Just how helpful a focus on administrative setting or institutional sponsorship is a matter of some debate. Once we recognize that a considerable amount of education happens beyond the school wall it may be that a simple division between formal and informal education will suffice. It has certainly been the argument of Jeffs and Smith (1990) that the notion of non-formal education has limited use when thinking about process.
So why the term’s currency?
Just because something does not make sense in terms of process, does not mean an idea doesn’t retain its currency. It has been a convenient way of talking about funding rather than the actual process. As Graham-Brown (1991: 64) says, dividing formal education from out of school education or so-called non-formal education is artificial in many ways. But in some countries, this division reflects the gulf between government provision through the school system, on the one hand, and the needs and interests of marginal populations who are most alienated from the system on the other.

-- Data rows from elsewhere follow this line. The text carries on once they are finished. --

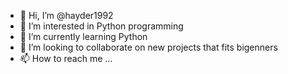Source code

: - 👋 Hi, I’m @hayder1992
- 👀 I’m interested in Python programming
- 🌱 I’m currently learning Python
- 💞️ I’m looking to collaborate on new projects that fits bigenners 
- 📫 How to reach me ...

<!---
hayder1992/hayder1992 is a ✨ special ✨ repository because its `README.md` (this file) appears on your GitHub profile.
You can click the Preview link to take a look at your changes.
--->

The range of initiatives and programmes that have adopted the title ‘non-formal’ are many and various. They include literacy and basic education for adults and young people, political and trade union education, ‘catching-up’ programmes for school drop outs, pre-school education for young children, political and trade union education and various kinds of educational work linked with development initiatives including agricultural extension and training programmes and health education. They also shade over into various examples of both state and private vocational training programmes. The McGivney and Murray (1992) collection Adult Education in Development gives a good feel of the sorts of initiatives this might include. They look particularly at health education, literacy, rural development and the role of women in development. However, it can be confusing to use terms like adult education in the context of Southern education – given the age distribution of populations and the large numbers of young people involved in non-formal programmes.
What is also apparent from the literature is that it was politically useful to use a term like non-formal education. As Shukla (1985) has argued by the mid 1960s it was becoming clear that an education system based around schooling could not be sustained because of the sheer cost to already fragile economies. A search for ‘new’ techniques was therefore on. Second, within the north it was becoming clear that the school was only one amongst many potential educative elements. Concepts such as ‘the learning society’ were gaining some currency. Third, there was the impact of movements such as that of deschooling (after Illich).